Stored data
>>>
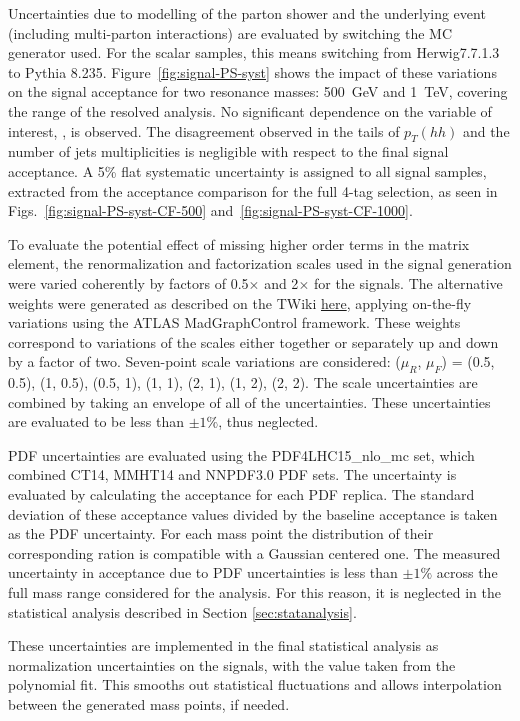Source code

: Uncertainties due to modelling of the parton shower and the underlying event
(including multi-parton interactions) are evaluated by switching the MC generator
used. For the scalar samples, this means switching from Herwig7.7.1.3
to Pythia 8.235. Figure~\ref{fig:signal-PS-syst} shows the impact of these variations on the signal acceptance 
for two resonance masses: \SI{500}{\GeV} and \SI{1}{\TeV}, covering the range of the resolved analysis. 
No significant dependence on the variable of interest, \mhh, is observed. The disagreement observed in the tails 
of $p_T (hh)$ and the number of jets multiplicities is negligible with respect to the final signal acceptance. 
A 5\% flat systematic uncertainty is assigned to all signal samples, extracted from the acceptance comparison
for the full 4-tag selection, as seen in Figs.~\ref{fig:signal-PS-syst-CF-500} and~\ref{fig:signal-PS-syst-CF-1000}. 


To evaluate the potential effect of missing higher order terms in the matrix
element, the renormalization and factorization scales used in the signal
generation were varied coherently by factors of 0.5$\times$ and 2$\times$ for
the signals. The alternative weights were generated as described on the TWiki
\href{https://twiki.cern.ch/twiki/bin/viewauth/AtlasProtected/SignalTheoryUncertainties?rev=2}{here},
applying on-the-fly variations using the ATLAS MadGraphControl framework. These
weights correspond to variations of the scales either together or separately up
and down by a factor of two. Seven-point scale variations are considered:
($\mu_R$, $\mu_F$) = (0.5, 0.5), (1, 0.5), (0.5, 1), (1, 1), (2, 1), (1, 2), (2,
2). The scale uncertainties are combined by taking an envelope of all of the
uncertainties. These uncertainties are evaluated to be less than $\pm1\%$, thus
neglected.

PDF uncertainties are evaluated using the PDF4LHC15_nlo_mc set, which combined CT14,
MMHT14 and NNPDF3.0 PDF sets. The uncertainty is evaluated by
calculating the acceptance for each PDF replica. The standard deviation of these
acceptance values divided by the baseline acceptance is taken as the PDF uncertainty.
For each mass point the distribution of their corresponding ration is compatible
with a Gaussian centered one. The measured 
uncertainty in acceptance due to PDF uncertainties is less than $\pm1\%$ across the
full mass range considered for the analysis. For this reason, it is
neglected in the statistical analysis described in Section \ref{sec:statanalysis}.

These uncertainties are implemented in the final statistical analysis as normalization
uncertainties on the signals, with the value taken from the polynomial fit. This smooths
out statistical fluctuations and allows interpolation between the generated mass points, if needed.

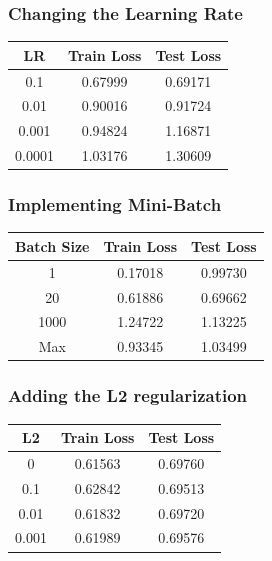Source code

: \documentclass[
	letterpaper, %
	10pt, %
]{class}
\begin{document}
\subsubsection{Changing the Learning Rate}

\begin{center}
    \begin{tabular}{ |c|c|c| }
        \hline
        LR     & Train Loss & Test Loss \\
        \hline
        0.1    & 0.67999    & 0.69171   \\
        0.01   & 0.90016    & 0.91724   \\
        0.001  & 0.94824    & 1.16871   \\
        0.0001 & 1.03176    & 1.30609   \\
        \hline
    \end{tabular}
\end{center}

\subsubsection{Implementing Mini-Batch}

\begin{center}
    \begin{tabular}{ |c|c|c| }
        \hline
        Batch Size & Train Loss & Test Loss \\
        \hline
        1          & 0.17018    & 0.99730   \\
        20         & 0.61886    & 0.69662   \\
        1000       & 1.24722    & 1.13225   \\
        Max        & 0.93345    & 1.03499   \\
        \hline
    \end{tabular}
\end{center}

\subsubsection{Adding the L2 regularization}

\begin{center}
    \begin{tabular}{ |c|c|c| }
        \hline
        L2    & Train Loss & Test Loss \\
        \hline
        0     & 0.61563    & 0.69760   \\
        0.1   & 0.62842    & 0.69513   \\
        0.01  & 0.61832    & 0.69720   \\
        0.001 & 0.61989    & 0.69576   \\
        \hline
    \end{tabular}
\end{center}
\end{document}
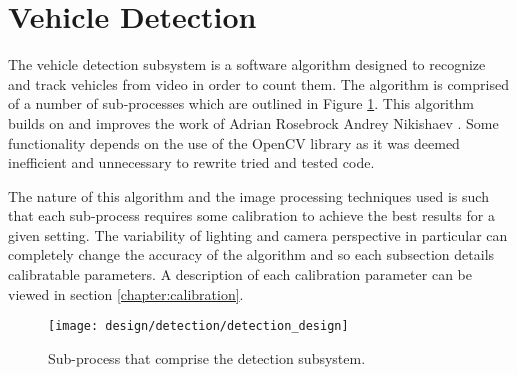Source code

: \section{Vehicle Detection}

The vehicle detection subsystem is a software algorithm designed to recognize and track vehicles from video in order to count them. The algorithm is comprised of a number of sub-processes which are outlined in Figure \ref{fig:detection_design}. This algorithm builds on and improves the work of Adrian Rosebrock \cite{adrian_rosebrock_simple_object_tracking}\cite{adrian_rosebrock_vehicle_tracking} Andrey Nikishaev \cite{andrey_nikishaev_traffic_counting}. Some functionality depends on the use of the OpenCV library \cite{opencv} as it was deemed inefficient and unnecessary to rewrite tried and tested code. 

The nature of this algorithm and the image processing techniques used is such that each sub-process requires some calibration to achieve the best results for a given setting. The variability of lighting and camera perspective in particular can completely change the accuracy of the algorithm and so each subsection details calibratable parameters. A description of each calibration parameter can be viewed in section \ref{chapter:calibration}.

\begin{figure}[H]
    \texttt{[image: design/detection/detection\_design]}
    \caption{Sub-process that comprise the detection subsystem.}
    \label{fig:detection_design}
\end{figure}





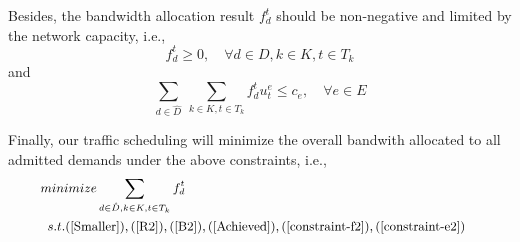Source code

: \documentclass[sigconf]{acmart}
\begin{document}
Besides, the bandwidth allocation result $f_{d}^t$ should be non-negative and limited by the network capacity, i.e.,
\begin{equation}
f_{d}^t \ge 0, \quad\forall d \in D ,  k\in K,   t\in T_{k}
\label{constraint-f2}
\end{equation}
and
\begin{equation}
 \sum_{d \in \hat{D}}\ \sum_{k\in K, t\in T_{k}}f_{d}^tu_t^e \le c_e, \quad \forall e \in E
\label{constraint-e2}
\end{equation}

Finally, our traffic scheduling will minimize the overall bandwith allocated to all admitted demands 
under the above constraints, i.e., 
\begin{equation}
\small
\begin{aligned} \label{BATE-TE}
&minimize \sum_{d \in \hat{D}, k \in K, t \in T_k} f_d^t  \\
&\begin{array}{r@{\quad}r@{}l@{\quad}l}
s.t.  (\ref{Smaller}), (\ref{R2}), (\ref{B2}), (\ref{Achieved}), (\ref{constraint-f2}), (\ref{constraint-e2})
\end{array}
\end{aligned}
\end{equation}

\end{document}
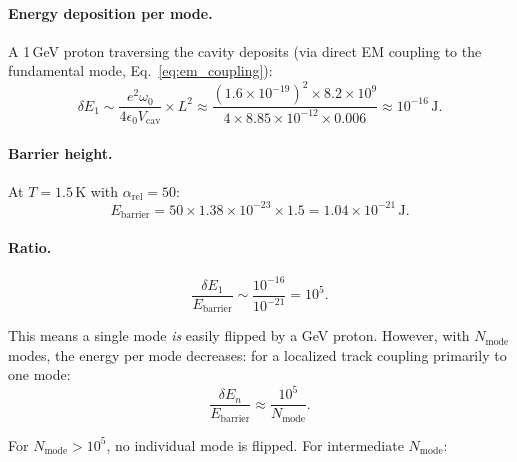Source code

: \documentclass[11pt,twocolumn]{article}
\theoremstyle{definition}
\theoremstyle{remark}
\begin{document}
\paragraph{Energy deposition per mode.}
A 1\,GeV proton traversing the cavity deposits (via direct EM coupling
to the fundamental mode, Eq.~\eqref{eq:em_coupling}):
\begin{equation}
\delta E_1 \sim \frac{e^2 \omega_0}{4\epsilon_0 V_{\mathrm{cav}}}
\times L^2 \approx \frac{(1.6\times 10^{-19})^2 \times 8.2\times 10^9}
{4 \times 8.85\times 10^{-12} \times 0.006}
\approx 10^{-16}\,\mathrm{J}.
\end{equation}

\paragraph{Barrier height.}
At $T = 1.5\,\mathrm{K}$ with $\alpha_{\mathrm{rel}} = 50$:
\begin{equation}
E_{\mathrm{barrier}} = 50 \times 1.38\times 10^{-23} \times 1.5
= 1.04\times 10^{-21}\,\mathrm{J}.
\end{equation}

\paragraph{Ratio.}
\begin{equation}
\frac{\delta E_1}{E_{\mathrm{barrier}}} \sim \frac{10^{-16}}{10^{-21}} = 10^5.
\end{equation}

This means a single mode \emph{is} easily flipped by a GeV proton.
However, with $N_{\mathrm{mode}}$ modes, the energy per mode decreases:
for a localized track coupling primarily to one mode:
\begin{equation}
\frac{\delta E_n}{E_{\mathrm{barrier}}} \approx \frac{10^5}{N_{\mathrm{mode}}}.
\end{equation}

For $N_{\mathrm{mode}} > 10^5$, no individual mode is flipped. For
intermediate $N_{\mathrm{mode}}$:
\end{document}

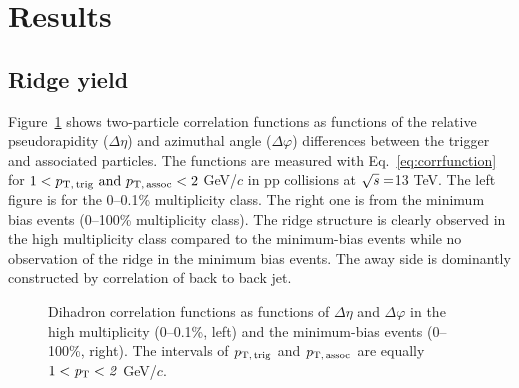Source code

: 
\section {Results}
\label{sec:results}

\subsection{Ridge yield}

Figure~\ref{fig:PlotCorrMBHMT} shows two-particle correlation functions as functions of the relative pseudorapidity ($\Delta \eta$) and azimuthal angle ($\Delta \varphi$) differences between the trigger and associated particles. The functions are measured with Eq.~\ref{eq:corrfunction} for $1 < p_\mathrm{T,\,trig}~\mathrm{and}~p_\mathrm{T,\,assoc} < 2$ GeV/$c$ in pp collisions at $\sqrt{\it{s}} = $\unit{13} {\rm{}TeV}. The left figure is for the 0--0.1\% multiplicity class. The right one is from the minimum bias events (0--100\% multiplicity class). The ridge structure is clearly observed in the high multiplicity class compared to the minimum-bias events while no observation of the ridge in the minimum bias events. The away side is dominantly constructed by correlation of back to back jet.

\begin{figure}[h!]
	\centering
	\caption{ Dihadron correlation functions as functions of $\Delta\eta$ and $\Delta\varphi$ in the high multiplicity (0--0.1\%, left) and the minimum-bias events (0--100\%, right). The intervals of $p_\mathrm{T,\,trig}$ and $p_\mathrm{T,\,assoc}$ are equally $1 < \it{p}_{\rm{T}} < 2$ GeV/$c$. }
	\label{fig:PlotCorrMBHMT}
\end{figure}


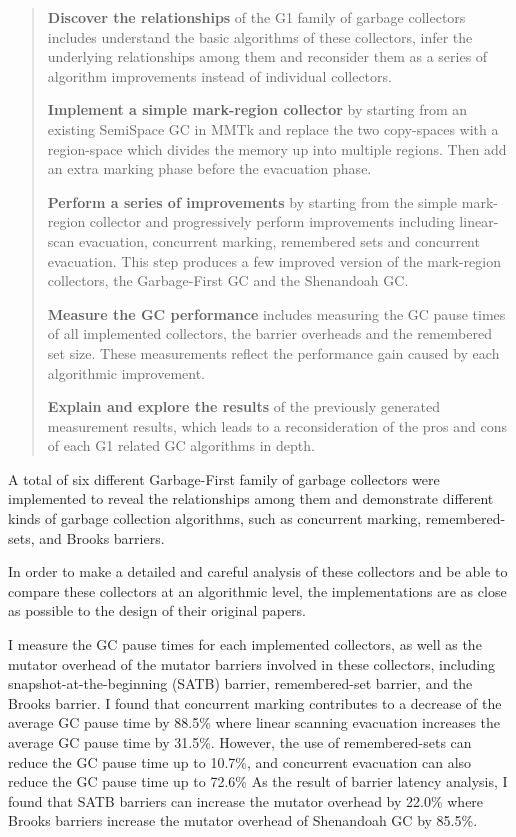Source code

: \begin{quote}
  \textbf{Discover the relationships}
    of the G1 family of garbage collectors includes understand the basic algorithms
    of these collectors, infer the underlying relationships among them and reconsider them as
    a series of algorithm improvements instead of individual collectors.

  \textbf{Implement a simple mark-region collector}
    by starting from an existing SemiSpace GC in MMTk and replace the two copy-spaces
    with a region-space which divides the memory up into multiple regions.
    Then add an extra marking phase before the evacuation phase.

  \textbf{Perform a series of improvements}
    by starting from the simple mark-region collector and progressively perform
    improvements including linear-scan evacuation, concurrent marking, remembered sets
    and concurrent evacuation. This step produces a few improved version of the
    mark-region collectors, the Garbage-First GC and the Shenandoah GC.

  \textbf{Measure the GC performance}
    includes measuring the GC pause times of all implemented collectors, the 
    barrier overheads and the remembered set size. These measurements reflect the
    performance gain caused by each algorithmic improvement.

  \textbf{Explain and explore the results}
    of the previously generated measurement results, which leads to a reconsideration
    of the pros and cons of each G1 related GC algorithms in depth.
\end{quote}

A total of six different Garbage-First family of garbage collectors were implemented to reveal
the relationships among them and demonstrate different kinds of garbage collection
algorithms, such as concurrent marking, remembered-sets, and Brooks barriers.

In order to make a detailed and careful analysis of these collectors and
be able to compare these collectors at an algorithmic level, the implementations
are as close as possible to the design of their original papers.

I measure the GC pause times for each implemented collectors, as well as the mutator
overhead of the mutator barriers involved in these collectors, including
snapshot-at-the-beginning (SATB) barrier, remembered-set barrier, and the Brooks barrier.
I found that concurrent marking contributes to a decrease of the average GC pause time by 88.5\%
where linear scanning evacuation increases the average GC pause time by 31.5\%.
However, the use of remembered-sets can reduce the GC pause time up to 10.7\%,
and concurrent evacuation can also reduce the GC pause time up to 72.6\%
As the result of barrier latency analysis, I found that SATB barriers can
increase the mutator overhead by 22.0\% where Brooks barriers
increase the mutator overhead of Shenandoah GC by 85.5\%.

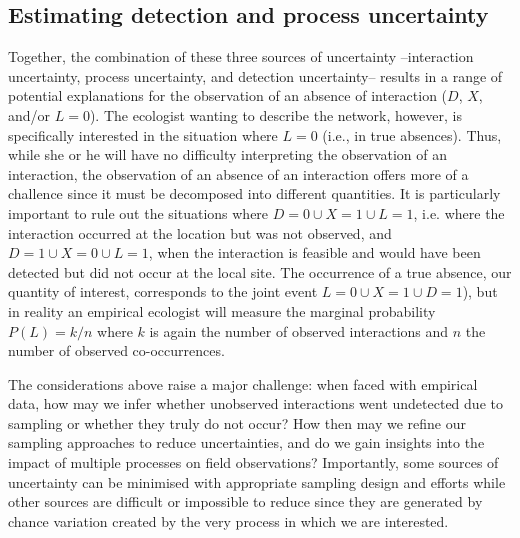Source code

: \documentclass[12pt]{article}
\begin{document}
\begin{spacing}{2.0}
\section*{Estimating detection and process uncertainty}

    Together, the combination of these three sources of uncertainty --interaction uncertainty, process uncertainty, and detection uncertainty-- results in a range of potential explanations for the observation of an absence of interaction ($D$, $X$, and/or $L = 0$). The ecologist wanting to describe the network, however, is specifically interested in the situation where $L = 0$ (i.e., in true absences). Thus, while she or he will have no difficulty interpreting the observation of an interaction, the observation of an absence of an interaction offers more of a challence since it must be decomposed into different quantities. It is particularly important to rule out the situations where $D=0 \cup X = 1 \cup L=1$, i.e. where the interaction occurred at the location but was not observed, and $D=1 \cup X = 0 \cup L =1$, when the interaction is feasible and would have been detected but did not occur at the local site. The occurrence of a true absence, our quantity of interest, corresponds to the joint event $L=0 \cup X=1 \cup D=1$), but in reality an empirical ecologist will measure the marginal probability $P(L) = k/n$ where $k$ is again the number of observed interactions and $n$ the number of observed co-occurrences.


    The considerations above raise a major challenge: when faced with empirical data, how may we infer whether unobserved interactions went undetected due to sampling or whether they truly do not occur? How then may we refine our sampling approaches to reduce uncertainties, and do we gain insights into the impact of multiple processes on field observations? Importantly, some sources of uncertainty can be minimised with appropriate sampling design and efforts while other sources are difficult or impossible to reduce since they are generated by chance variation created by the very process in which we are interested.





\end{spacing}
\end{document}
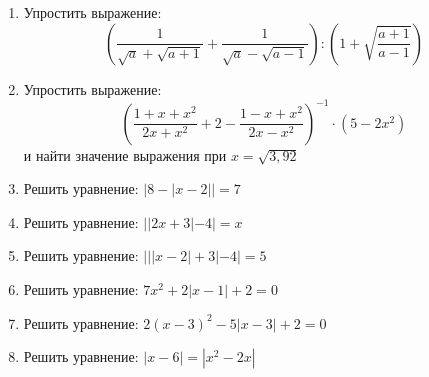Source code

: \documentclass[12pt, a5paper]{article}
\begin{document}
	
\begin{enumerate}
	\item Упростить выражение: \[ \left(\dfrac{1}{\sqrt{a}+\sqrt{a+1}}+\dfrac{1}{\sqrt{a}-\sqrt{a-1}}\right):\left(1+\sqrt{\dfrac{a+1}{a-1}}\right) \]
	\item Упростить выражение:\[ \left(\dfrac{1+x+x^2}{2x+x^2} + 2 - \dfrac{1-x+x^2}{2x-x^2}\right)^{-1}\cdot(5-2x^2) \] и найти значение выражения при \( x=\sqrt{3,92} \)
	\item Решить уравнение: \( |8-|x-2|| = 7\)
	\item Решить уравнение: \( ||2x+3| -4| = x\)
	\item Решить уравнение: \( |||x-2| + 3| - 4| = 5 \)
	\item Решить уравнение: \( 7x^2+2|x-1|+2=0 \)
	\item Решить уравнение: \( 2(x-3)^2-5|x-3|+2=0 \)
	\item Решить уравнение: \( |x-6|=|x^2-2x| \)
\end{enumerate}
\end{document}
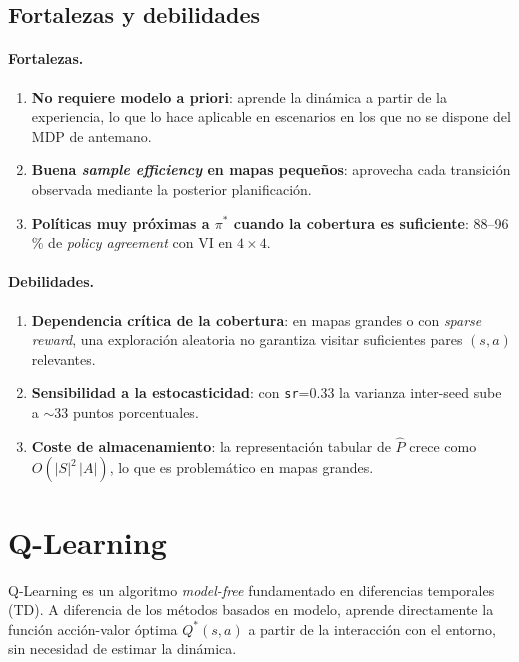 \documentclass[11pt,a4paper]{article}
\begin{document}
\subsection{Fortalezas y debilidades}

\paragraph{Fortalezas.}
\begin{enumerate}
  \item \textbf{No requiere modelo a priori}: aprende la dinámica a partir de la experiencia, lo que lo hace aplicable en escenarios en los que no se dispone del MDP de antemano.
  \item \textbf{Buena \emph{sample efficiency} en mapas pequeños}: aprovecha cada transición observada mediante la posterior planificación.
  \item \textbf{Políticas muy próximas a $\pi^{\ast}$ cuando la cobertura es suficiente}: 88--96\,\% de \emph{policy agreement} con VI en $4\times 4$.
\end{enumerate}

\paragraph{Debilidades.}
\begin{enumerate}
  \item \textbf{Dependencia crítica de la cobertura}: en mapas grandes o con \emph{sparse reward}, una exploración aleatoria no garantiza visitar suficientes pares $(s,a)$ relevantes.
  \item \textbf{Sensibilidad a la estocasticidad}: con \texttt{sr}=0.33 la varianza inter-seed sube a $\sim$33 puntos porcentuales.
  \item \textbf{Coste de almacenamiento}: la representación tabular de $\hat{P}$ crece como $O(|S|^2\,|A|)$, lo que es problemático en mapas grandes.
\end{enumerate}

\section{Q-Learning}

Q-Learning es un algoritmo \emph{model-free} fundamentado en diferencias temporales (TD). A diferencia de los métodos basados en modelo, aprende directamente la función acción-valor óptima $Q^{\ast}(s,a)$ a partir de la interacción con el entorno, sin necesidad de estimar la dinámica.
\end{document}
<<<
Above are the records; copy exactly the lines from the line with "of $p_T (hh)$" through the line with "and down by", both included.

of $p_T (hh)$ and the number of jets multiplicities is negligible with respect to the final signal acceptance. 
A 5\% flat systematic uncertainty is assigned to all signal samples, extracted from the acceptance comparison
for the full 4-tag selection, as seen in Figs.~\ref{fig:signal-PS-syst-CF-500} and~\ref{fig:signal-PS-syst-CF-1000}. 


To evaluate the potential effect of missing higher order terms in the matrix
element, the renormalization and factorization scales used in the signal
generation were varied coherently by factors of 0.5$\times$ and 2$\times$ for
the signals. The alternative weights were generated as described on the TWiki
\href{https://twiki.cern.ch/twiki/bin/viewauth/AtlasProtected/SignalTheoryUncertainties?rev=2}{here},
applying on-the-fly variations using the ATLAS MadGraphControl framework. These
weights correspond to variations of the scales either together or separately up
and down by a factor of two. Seven-point scale variations are considered:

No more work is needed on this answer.